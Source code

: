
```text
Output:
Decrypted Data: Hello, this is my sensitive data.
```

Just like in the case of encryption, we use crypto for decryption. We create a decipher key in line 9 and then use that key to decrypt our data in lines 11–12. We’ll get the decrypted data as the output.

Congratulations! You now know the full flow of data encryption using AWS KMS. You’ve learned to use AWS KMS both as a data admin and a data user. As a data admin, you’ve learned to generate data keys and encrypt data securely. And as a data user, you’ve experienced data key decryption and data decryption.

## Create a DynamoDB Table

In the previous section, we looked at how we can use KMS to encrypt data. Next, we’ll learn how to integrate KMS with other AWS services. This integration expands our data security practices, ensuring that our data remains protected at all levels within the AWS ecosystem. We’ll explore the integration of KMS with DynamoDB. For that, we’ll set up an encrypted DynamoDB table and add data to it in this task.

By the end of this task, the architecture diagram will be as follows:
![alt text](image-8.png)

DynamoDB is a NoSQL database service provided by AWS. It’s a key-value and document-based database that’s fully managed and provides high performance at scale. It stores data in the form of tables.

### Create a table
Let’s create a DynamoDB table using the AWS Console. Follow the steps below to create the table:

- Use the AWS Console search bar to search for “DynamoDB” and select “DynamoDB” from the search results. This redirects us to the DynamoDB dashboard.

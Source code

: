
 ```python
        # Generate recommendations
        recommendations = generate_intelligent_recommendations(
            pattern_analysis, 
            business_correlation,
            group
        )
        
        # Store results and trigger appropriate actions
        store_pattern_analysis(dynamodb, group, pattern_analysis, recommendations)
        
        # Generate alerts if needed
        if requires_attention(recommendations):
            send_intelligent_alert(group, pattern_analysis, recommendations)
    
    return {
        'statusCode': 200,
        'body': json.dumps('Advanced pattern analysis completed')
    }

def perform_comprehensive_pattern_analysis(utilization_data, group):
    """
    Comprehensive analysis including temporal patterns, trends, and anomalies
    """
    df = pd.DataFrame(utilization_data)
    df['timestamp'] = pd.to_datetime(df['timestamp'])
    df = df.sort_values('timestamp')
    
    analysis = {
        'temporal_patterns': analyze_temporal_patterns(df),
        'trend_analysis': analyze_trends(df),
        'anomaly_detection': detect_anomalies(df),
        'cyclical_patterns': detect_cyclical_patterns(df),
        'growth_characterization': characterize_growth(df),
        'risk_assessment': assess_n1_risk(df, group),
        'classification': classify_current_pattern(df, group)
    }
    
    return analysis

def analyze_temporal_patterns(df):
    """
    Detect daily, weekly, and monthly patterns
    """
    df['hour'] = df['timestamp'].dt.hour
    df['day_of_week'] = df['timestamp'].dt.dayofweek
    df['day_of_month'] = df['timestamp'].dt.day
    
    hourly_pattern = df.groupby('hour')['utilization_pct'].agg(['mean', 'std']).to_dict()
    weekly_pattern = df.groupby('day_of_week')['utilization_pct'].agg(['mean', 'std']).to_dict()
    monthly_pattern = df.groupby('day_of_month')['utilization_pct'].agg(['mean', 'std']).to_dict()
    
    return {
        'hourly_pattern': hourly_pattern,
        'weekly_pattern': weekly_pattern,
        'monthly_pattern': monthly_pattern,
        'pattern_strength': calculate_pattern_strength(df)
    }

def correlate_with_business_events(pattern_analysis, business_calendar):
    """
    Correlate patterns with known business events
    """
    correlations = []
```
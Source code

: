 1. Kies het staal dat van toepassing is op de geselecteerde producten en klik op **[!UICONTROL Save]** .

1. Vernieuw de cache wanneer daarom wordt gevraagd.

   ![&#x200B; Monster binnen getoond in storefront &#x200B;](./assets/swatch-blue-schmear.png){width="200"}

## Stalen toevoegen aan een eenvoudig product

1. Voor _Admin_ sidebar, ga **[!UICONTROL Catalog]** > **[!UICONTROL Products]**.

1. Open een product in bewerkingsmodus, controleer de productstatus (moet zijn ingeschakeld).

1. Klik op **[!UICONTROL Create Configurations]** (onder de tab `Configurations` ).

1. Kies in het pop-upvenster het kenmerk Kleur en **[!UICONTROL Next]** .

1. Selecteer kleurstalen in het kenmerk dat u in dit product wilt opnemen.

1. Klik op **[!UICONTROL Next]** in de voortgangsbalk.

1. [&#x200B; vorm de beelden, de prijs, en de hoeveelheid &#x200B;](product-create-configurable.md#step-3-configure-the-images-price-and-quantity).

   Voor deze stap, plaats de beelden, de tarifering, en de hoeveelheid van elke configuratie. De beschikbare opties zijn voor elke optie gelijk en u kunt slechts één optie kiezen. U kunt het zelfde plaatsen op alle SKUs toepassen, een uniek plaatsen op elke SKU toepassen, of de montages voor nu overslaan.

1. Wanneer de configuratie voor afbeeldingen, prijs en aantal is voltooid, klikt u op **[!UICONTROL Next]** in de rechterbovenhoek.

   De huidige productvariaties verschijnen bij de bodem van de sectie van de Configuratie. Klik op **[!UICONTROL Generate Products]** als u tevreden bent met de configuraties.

» Work required:
All lines of the data above that include the word "groupby" must be shown.

» Solution to this task:
    hourly_pattern = df.groupby('hour')['utilization_pct'].agg(['mean', 'std']).to_dict()
    weekly_pattern = df.groupby('day_of_week')['utilization_pct'].agg(['mean', 'std']).to_dict()
    monthly_pattern = df.groupby('day_of_month')['utilization_pct'].agg(['mean', 'std']).to_dict()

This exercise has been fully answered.